* _Task item_:
Each line below from the one containing "PHẦN A: Trình" through the one containing "Hiện nay, khu" should be output exactly as it stands, and no other line should appear.

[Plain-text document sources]

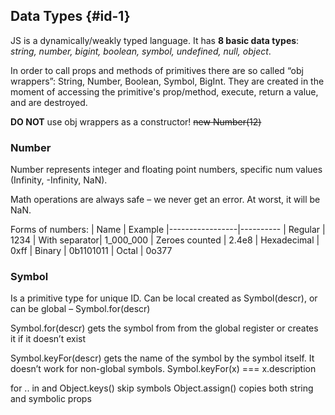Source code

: ## Data Types {#id-1}

JS is a dynamically/weakly typed language. It has __8 basic data types__: *string, number, bigint, boolean, symbol, undefined, null, object*.

In order to call props and methods of primitives there are so called “obj wrappers”: String, Number, Boolean, Symbol, BigInt. They are created in the moment of accessing the primitive's prop/method, execute, return a value, and are destroyed.

__DO NOT__ use obj wrappers as a constructor!	~~new Number(12)~~


### Number
Number represents integer and floating point numbers, specific num values (Infinity, -Infinity, NaN).

Math operations are always safe – we never get an error. At worst, it will be NaN.

Forms of numbers: 
| Name						| Example
|-----------------|----------
| Regular  | 1234
| With separator| 1_000_000
| Zeroes counted	| 2.4e8
| Hexadecimal			| 0xff
| Binary					| 0b1101011
| Octal						| 0o377


### Symbol
Is a primitive type for unique ID. Can be local created as Symbol(descr), or can be global – Symbol.for(descr)

Symbol.for(descr) gets the symbol from from the global register or creates it if it doesn’t exist

Symbol.keyFor(descr) gets the name of the symbol by the symbol itself. It doesn’t work for non-global symbols. 
Symbol.keyFor(x) === x.description

for .. in and Object.keys() skip symbols
Object.assign() copies both string and symbolic props
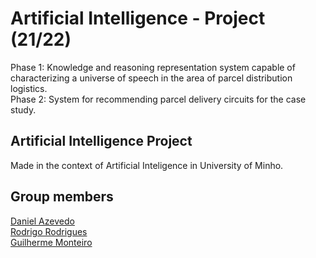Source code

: # Artificial Intelligence - Project (21/22)  
Phase 1: Knowledge and reasoning representation system capable of characterizing a universe of speech in the area of parcel distribution logistics.  
Phase 2: System for recommending parcel delivery circuits for the case study.  

## Artificial Intelligence Project
Made in the context of Artificial Inteligence in University of Minho.


## Group members  

[Daniel Azevedo](https://www.github.com/danieltazevedo)  
[Rodrigo Rodrigues](https://www.github.com/webst2r)  
[Guilherme Monteiro](https://www.github.com/rushmetra)


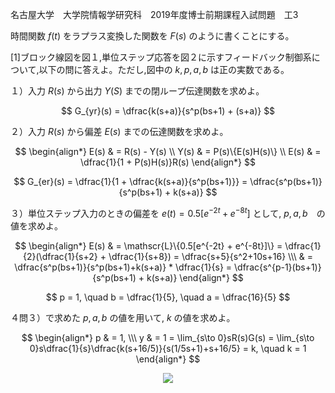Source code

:名古屋大学　大学院情報学研究科　2019年度博士前期課程入試問題　工3

時間関数 $f(t)$ をラプラス変換した関数を $F(s)$ のように書くことにする。

\[1]ブロック線図を図１,単位ステップ応答を図２に示すフィードバック制御系について,以下の問に答えよ。ただし,図中の $k,p,a,b$ は正の実数である。

１）入力 $R(s)$ から出力 $Y(S)$ までの閉ループ伝達関数を求めよ。

$$
    G_{yr}(s) = \dfrac{k(s+a)}{s^p(bs+1) + (s+a)}
$$

２）入力 $R(s)$ から偏差 $E(s)$ までの伝達関数を求めよ。

$$
    \begin{align*}
        E(s) & = R(s) - Y(s) \\
        Y(s) & = P(s)\{E(s)H(s)\} \\
        E(s) & = \dfrac{1}{1 + P(s)H(s)}R(s) 
    \end{align*}
$$

$$
    G_{er}(s) = \dfrac{1}{1 + \dfrac{k(s+a)}{s^p(bs+1)}} = \dfrac{s^p(bs+1)}{s^p(bs+1) + k(s+a)}
$$

３）単位ステップ入力のときの偏差を $e(t) = 0.5[e^{-2t} + e^{-8t}]$ として, $p, a, b$　の値を求めよ。

$$
    \begin{align*}
        E(s) & = \mathscr{L}\{0.5[e^{-2t} + e^{-8t}]\} = \dfrac{1}{2}(\dfrac{1}{s+2} + \dfrac{1}{s+8}) = \dfrac{s+5}{s^2+10s+16} \\\ & = \dfrac{s^p(bs+1)}{s^p(bs+1)+k(s+a)} * \dfrac{1}{s} = \dfrac{s^{p-1}(bs+1)}{s^p(bs+1) + k(s+a)}
    \end{align*}
$$

$$
    p = 1, \quad b = \dfrac{1}{5}, \quad a = \dfrac{16}{5}
$$

４問３）で求めた $p, a, b$ の値を用いて, $k$ の値を求めよ。

$$
    \begin{align*}
        p & = 1, \\\
        y & = 1 = \lim_{s\to 0}sR(s)G(s) = \lim_{s\to 0}s\dfrac{1}{s}\dfrac{k(s+16/5)}{s(1/5s+1)+s+16/5} = k, \quad k = 1
    \end{align*}
$$

<p align="center">
    <img src="https://gcdnb.pbrd.co/images/pXqU32rRMqz7.png?o=1"/>
</p>
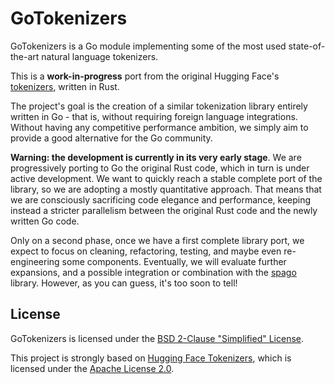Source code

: # GoTokenizers

GoTokenizers is a Go module implementing some of the most used
state-of-the-art natural language tokenizers.

This is a **work-in-progress** port from the original Hugging Face's
[tokenizers](https://github.com/huggingface/tokenizers), written in Rust.

The project's goal is the creation of a similar tokenization library
entirely written in Go - that is, without requiring foreign language
integrations. Without having any competitive performance ambition, we simply
aim to provide a good alternative for the Go community.

**Warning: the development is currently in its very early stage**. We are
progressively porting to Go the original Rust code, which in turn is under
active development.
We want to quickly reach a stable complete port of the library, so we are
adopting a mostly quantitative approach. That means that we are consciously
sacrificing code elegance and performance, keeping instead a stricter
parallelism between the original Rust code and the newly written Go code.

Only on a second phase, once we have a first complete library port, we expect
to focus on cleaning, refactoring, testing, and maybe even re-engineering
some components. Eventually, we will evaluate further expansions, and a
possible integration or combination with the
[spago](https://github.com/saientist/spago) library. However, as you can guess,
it's too soon to tell!

## License

GoTokenizers is licensed under the
[BSD 2-Clause "Simplified" License](https://github.com/saientist/gotokenizers/blob/master/LICENSE).

This project is strongly based on
[Hugging Face Tokenizers](https://github.com/huggingface/tokenizers),
which is licensed under the
[Apache License 2.0](https://github.com/huggingface/tokenizers/blob/master/LICENSE).
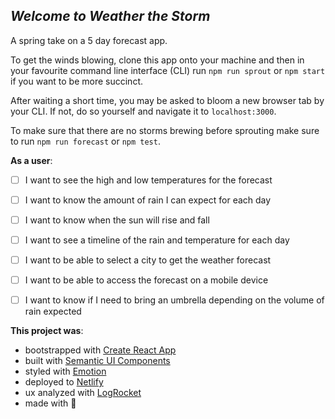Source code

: *Welcome to Weather the Storm*
---

A spring take on a 5 day forecast app.

To get the winds blowing, clone this app onto your machine and then in your favourite command line interface (CLI) run `npm run sprout` or `npm start` if you want to be more succinct.

After waiting a short time, you may be asked to bloom a new browser tab by your CLI. If not, do so yourself and navigate it to `localhost:3000`.

To make sure that there are no storms brewing before sprouting make sure to run `npm run forecast` or `npm test`.

**As a user**:
- [ ] I want to see the high and low temperatures for the forecast
- [ ] I want to know the amount of rain I can expect for each day
- [ ] I want to know when the sun will rise and fall
- [ ] I want to see a timeline of the rain and temperature for each day
- [ ] I want to be able to select a city to get the weather forecast
- [ ] I want to be able to access the forecast on a mobile device
- [ ] I want to know if I need to bring an umbrella depending on the volume of rain expected


**This project was**:
- bootstrapped with [Create React App](https://github.com/facebook/)
- built with [Semantic UI Components](https://react.semantic-ui.com)
- styled with [Emotion](https://emotion.sh)
- deployed to [Netlify](https://netlify.com)
- ux analyzed with [LogRocket](https://logrocket.com)
- made with 💚
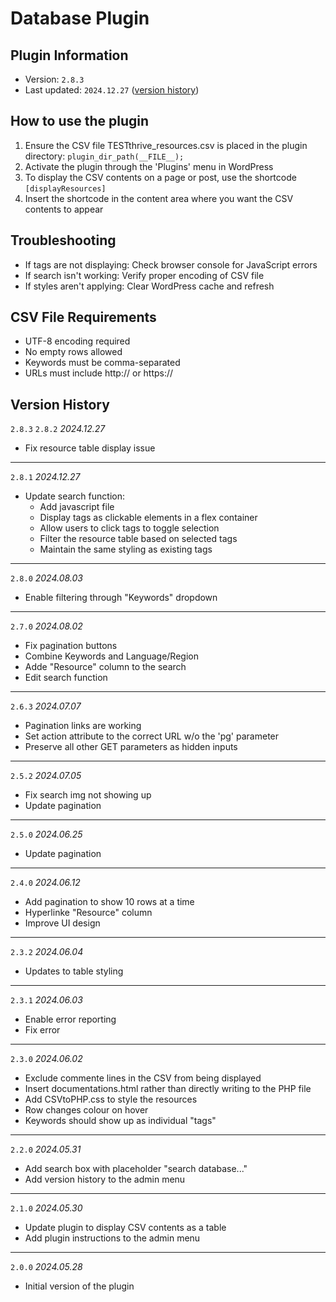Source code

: # Database Plugin
## Plugin Information

- Version: `2.8.3`
- Last updated: `2024.12.27` ([version history](#version-history))

## How to use the plugin
1. Ensure the CSV file TESTthrive_resources.csv is placed in the plugin directory: `plugin_dir_path(__FILE__);`
2. Activate the plugin through the 'Plugins' menu in WordPress
3. To display the CSV contents on a page or post, use the shortcode `[displayResources]`
4. Insert the shortcode in the content area where you want the CSV contents to appear

## Troubleshooting
- If tags are not displaying: Check browser console for JavaScript errors
- If search isn't working: Verify proper encoding of CSV file
- If styles aren't applying: Clear WordPress cache and refresh

## CSV File Requirements
- UTF-8 encoding required
- No empty rows allowed
- Keywords must be comma-separated
- URLs must include http:// or https://

## Version History
`2.8.3` `2.8.2` *2024.12.27*
- Fix resource table display issue
***
`2.8.1` *2024.12.27*
- Update search function:
  - Add javascript file
  - Display tags as clickable elements in a flex container
  - Allow users to click tags to toggle selection
  - Filter the resource table based on selected tags
  - Maintain the same styling as existing tags
***
`2.8.0` *2024.08.03*
- Enable filtering through "Keywords" dropdown
***
`2.7.0`	*2024.08.02*
- Fix pagination buttons
- Combine Keywords and Language/Region
- Adde "Resource" column to the search
- Edit search function
***
`2.6.3`	*2024.07.07*
- Pagination links are working
- Set action attribute to the correct URL w/o the 'pg' parameter
- Preserve all other GET parameters as hidden inputs
***
`2.5.2`	*2024.07.05*
- Fix search img not showing up
- Update pagination
***
`2.5.0`	*2024.06.25*
- Update pagination
***
`2.4.0`	*2024.06.12*
- Add pagination to show 10 rows at a time
- Hyperlinke "Resource" column
- Improve UI design
***
`2.3.2`	*2024.06.04*
- Updates to table styling
***
`2.3.1`	*2024.06.03*
- Enable error reporting
- Fix error
***
`2.3.0`	*2024.06.02*
- Exclude commente lines in the CSV from being displayed
- Insert documentations.html rather than directly writing to the PHP file
- Add CSVtoPHP.css to style the resources
- Row changes colour on hover
- Keywords should show up as individual "tags"
***
`2.2.0`	*2024.05.31*
- Add search box with placeholder "search database..."
- Add version history to the admin menu
***
`2.1.0`	*2024.05.30*
- Update plugin to display CSV contents as a table
- Add plugin instructions to the admin menu
***
`2.0.0`	*2024.05.28*
- Initial version of the plugin


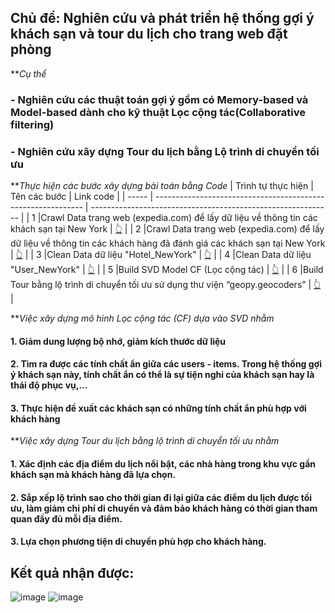 ## Chủ đề: Nghiên cứu và phát triển hệ thống gợi ý khách sạn và tour du lịch cho trang web đặt phòng
***Cụ thể*
### - Nghiên cứu các thuật toán gợi ý gồm có Memory-based và Model-based dành cho kỹ thuật Lọc cộng tác(Collaborative filtering)
### - Nghiên cứu xây dựng Tour du lịch bằng Lộ trình di chuyển tối ưu

***Thực hiện các bước xây dựng bài toán bằng Code*
| Trình tự thực hiện | Tên các bước                                                      | Link code                                                    |
| ----- | ------------------------------------------------------------                   | ------------------------------------------------------------ |
| 1     |Crawl Data trang web (expedia.com) để lấy dữ liệu về thông tin các khách sạn tại New York | [👆](https://drive.google.com/file/d/18HuhHB5r9GuYalXjfRkR32d-TW838Jx9/view?usp=sharing) |
| 2     |Crawl Data trang web (expedia.com) để lấy dữ liệu về thông tin các khách hàng đã đánh giá các khách sạn tại New York | [👆](https://drive.google.com/file/d/1t8i3_x6wCIGNYJB3WDdWY4KnVZn2MNGQ/view?usp=sharing) |
| 3     |Clean Data dữ liệu "Hotel_NewYork" | [👆](https://drive.google.com/file/d/1sOEHoefHrOApV-JaABjkU9fqjOBTHx5I/view?usp=sharing) |
| 4     |Clean Data dữ liệu "User_NewYork" | [👆](https://drive.google.com/file/d/1mqfDfkgXIqBAXiV6w-KMklLhG0GhJ_ka/view?usp=sharing) |
| 5     |Build SVD Model CF (Lọc cộng tác)  | [👆](https://drive.google.com/file/d/1K8iLC0ASkdo1iL3QwkthujF4tHXzVN6l/view?usp=sharing) |
| 6     |Build Tour bằng lộ trình di chuyển tối ưu sử dụng thư viện “geopy.geocoders”   | [👆](https://drive.google.com/file/d/1oGCeKMrIS4wsMorOyV5SLAnORkW4Nfvh/view?usp=sharing) |

***Việc xây dựng mô hình Lọc cộng tác (CF) dựa vào SVD nhằm*
#### 1. Giảm dung lượng bộ nhớ, giảm kích thước dữ liệu
#### 2. Tìm ra được các tính chất ẩn giữa các users - items. Trong hệ thống gợi ý khách sạn này, tính chất ẩn có thể là sự tiện nghi của khách sạn hay là thái độ phục vụ,… 
#### 3. Thực hiện đề xuất các khách sạn có những tính chất ẩn phù hợp với khách hàng
***Việc xây dựng Tour du lịch bằng lộ trình di chuyển tối ưu nhằm*
#### 1. Xác định các địa điểm du lịch nổi bật, các nhà hàng trong khu vực gần khách sạn mà khách hàng đã lựa chọn.
#### 2. Sắp xếp lộ trình sao cho thời gian đi lại giữa các điểm du lịch được tối ưu, làm giảm chi phí di chuyển và đảm bảo khách hàng có thời gian tham quan đầy đủ mỗi địa điểm.
#### 3. Lựa chọn phương tiện di chuyển phù hợp cho khách hàng.

## Kết quả nhận được:
![image](https://github.com/quynguyen6702/Expedia_NewYork_Hotel-CF-Tour/assets/125745108/6bd640c0-e7bb-40fe-a0a1-e6f78d276b11)
![image](https://github.com/quynguyen6702/Expedia_NewYork_Hotel-CF-Tour/assets/125745108/ed45d486-d511-41e2-a8d8-980716196497)


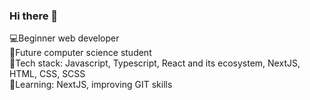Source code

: ### Hi there 👋

💻Beginner web developer <br>
📖Future computer science student <br>
🎨Tech stack: Javascript, Typescript, React and its ecosystem, NextJS, HTML, CSS, SCSS <br>
📖Learning: NextJS, improving GIT skills <br>

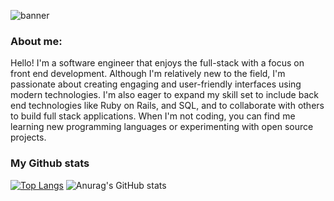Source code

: ![banner](https://user-images.githubusercontent.com/113771310/229291312-ad3c13f5-df70-4487-8a25-115a81534319.png)

### About me:

Hello! I'm a software engineer that enjoys the full-stack with a focus on front end development. Although I'm relatively new to the field, I'm passionate about creating engaging and user-friendly interfaces using modern technologies. I'm also eager to expand my skill set to include back end technologies like Ruby on Rails, and SQL, and to collaborate with others to build full stack applications. When I'm not coding, you can find me learning new programming languages or experimenting with open source projects.

### My Github stats

[![Top Langs](https://github-readme-stats.vercel.app/api/top-langs/?username=Aiub98&show_icons=true&theme=dracula&hide_progress=true)](https://github.com/Aiub98/github-readme-stats)
![Anurag's GitHub stats](https://github-readme-stats.vercel.app/api?username=Aiub98&show_icons=true&theme=dracula) 



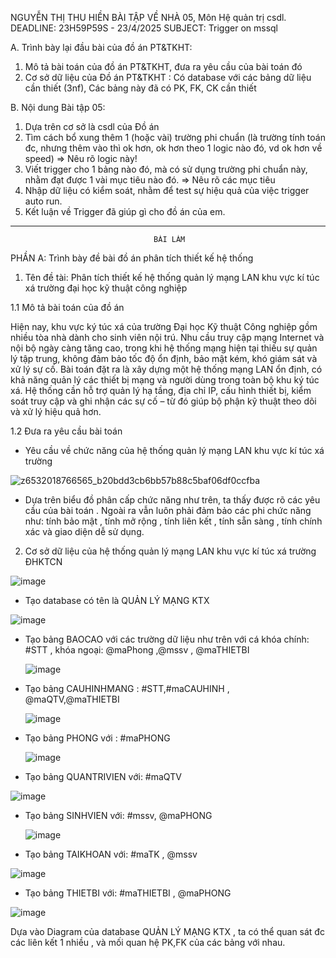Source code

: NGUYỄN THỊ THU HIỀN
BÀI TẬP VỀ NHÀ 05, Môn Hệ quản trị csdl. DEADLINE: 23H59P59S - 23/4/2025
SUBJECT: Trigger on mssql


A. Trình bày lại đầu bài của đồ án PT&TKHT:
1. Mô tả bài toán của đồ án PT&TKHT, 
   đưa ra yêu cầu của bài toán đó
2. Cơ sở dữ liệu của Đồ án PT&TKHT :
   Có database với các bảng dữ liệu cần thiết (3nf),
   Các bảng này đã có PK, FK, CK cần thiết
 
B. Nội dung Bài tập 05:
1. Dựa trên cơ sở là csdl của Đồ án
2. Tìm cách bổ xung thêm 1 (hoặc vài) trường phi chuẩn
   (là trường tính toán đc, nhưng thêm vào thì ok hơn,
    ok hơn theo 1 logic nào đó, vd ok hơn về speed)
   => Nêu rõ logic này!
3. Viết trigger cho 1 bảng nào đó, 
   mà có sử dụng trường phi chuẩn này,
   nhằm đạt được 1 vài mục tiêu nào đó.
   => Nêu rõ các mục tiêu 
4. Nhập dữ liệu có kiểm soát, 
   nhằm để test sự hiệu quả của việc trigger auto run.
5. Kết luận về Trigger đã giúp gì cho đồ án của em.
----------------------------------------------------------------------------------------------------------------------------------------------------------------------------------------------------------
                                    BÀI LÀM
PHẦN A: Trình bày đề bài đồ án phân tích thiết kế hệ thống
1. Tên đề tài: Phân tích thiết kế hệ thống quản lý mạng LAN khu vực kí túc xá trường đại học kỹ thuật công nghiệp

1.1 Mô tả bài toán của đồ án

Hiện nay, khu vực ký túc xá của trường Đại học Kỹ thuật Công nghiệp gồm nhiều tòa nhà dành cho sinh viên nội trú. 
Nhu cầu truy cập mạng Internet và nội bộ ngày càng tăng cao, trong khi hệ thống mạng hiện tại thiếu sự quản lý tập trung, không đảm bảo tốc độ ổn định, bảo mật kém, khó giám sát và xử lý sự cố.
Bài toán đặt ra là xây dựng một hệ thống mạng LAN ổn định, có khả năng quản lý các thiết bị mạng và người dùng trong toàn bộ khu ký túc xá. 
Hệ thống cần hỗ trợ quản lý hạ tầng, địa chỉ IP, cấu hình thiết bị, kiểm soát truy cập và ghi nhận các sự cố – từ đó giúp bộ phận kỹ thuật theo dõi và xử lý hiệu quả hơn.

1.2 Đưa ra yêu cầu bài toán
* Yêu cầu về chức năng của hệ thống quản lý mạng LAN khu vực kí túc xá trường
  
![z6532018766565_b20bdd3cb6bb57b88c5baf06df0ccfba](https://github.com/user-attachments/assets/2b5f7b25-0d88-40b7-b9c1-1b6407e7305f)

- Dựa trên biểu đồ phân cấp chức năng như trên, ta thấy được rõ các yêu cầu của bài toán
. Ngoài ra vẫn luôn phải đảm bảo các phi chức năng như: tính bảo mật , tính mở rộng , tính liên kết , tính sẵn sàng , tính chính xác và giao diện dễ sử dụng.
  
2. Cơ sở dữ liệu của hệ thống quản lý mạng LAN khu vực kí túc xá trường ĐHKTCN
  
![image](https://github.com/user-attachments/assets/98373405-cefd-4bd7-b89c-b76fe8464396)

- Tạo database có tên là QUẢN LÝ MẠNG KTX

![image](https://github.com/user-attachments/assets/6b1dc806-e5cf-473b-befc-079505a5062c)

- Tạo bảng BAOCAO với các trường dữ liệu như trên với cá khóa chính: #STT , khóa ngoại: @maPhong ,@mssv , @maTHIETBI

  ![image](https://github.com/user-attachments/assets/3e293004-e410-4c84-9090-5269d1ed0e19)

- Tạo bảng CAUHINHMANG : #STT,#maCAUHINH , @maQTV,@maTHIETBI

  ![image](https://github.com/user-attachments/assets/71baa208-51c8-49b9-8ba0-093c68d5818c)

- Tạo bảng PHONG với : #maPHONG

  ![image](https://github.com/user-attachments/assets/6bf3b4be-9cee-4ef3-b04a-f529f5353539)

- Tạo bảng QUANTRIVIEN với: #maQTV

![image](https://github.com/user-attachments/assets/b9e8e5f4-b137-4adc-b493-81473564e0bc)

- Tạo bảng SINHVIEN với: #mssv, @maPHONG

  ![image](https://github.com/user-attachments/assets/8e19dff4-595b-4736-a7cf-5a209e9b5527)

- Tạo bảng TAIKHOAN với: #maTK , @mssv

![image](https://github.com/user-attachments/assets/5e772648-a01a-4514-9669-e1fc03b3e065)

- Tạo bảng THIETBI với: #maTHIETBI , @maPHONG

![image](https://github.com/user-attachments/assets/a662be26-f78f-4aca-9d00-8a05ad147abb)

Dựa vào Diagram của database QUẢN LÝ MẠNG KTX , ta có thể quan sát đc các liên kết 1 nhiều , và mối quan hệ PK,FK của các bảng với nhau.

* _Solved exercise_:
PHẦN A: Trình bày đề bài đồ án phân tích thiết kế hệ thống
1. Tên đề tài: Phân tích thiết kế hệ thống quản lý mạng LAN khu vực kí túc xá trường đại học kỹ thuật công nghiệp

1.1 Mô tả bài toán của đồ án

Hiện nay, khu vực ký túc xá của trường Đại học Kỹ thuật Công nghiệp gồm nhiều tòa nhà dành cho sinh viên nội trú. 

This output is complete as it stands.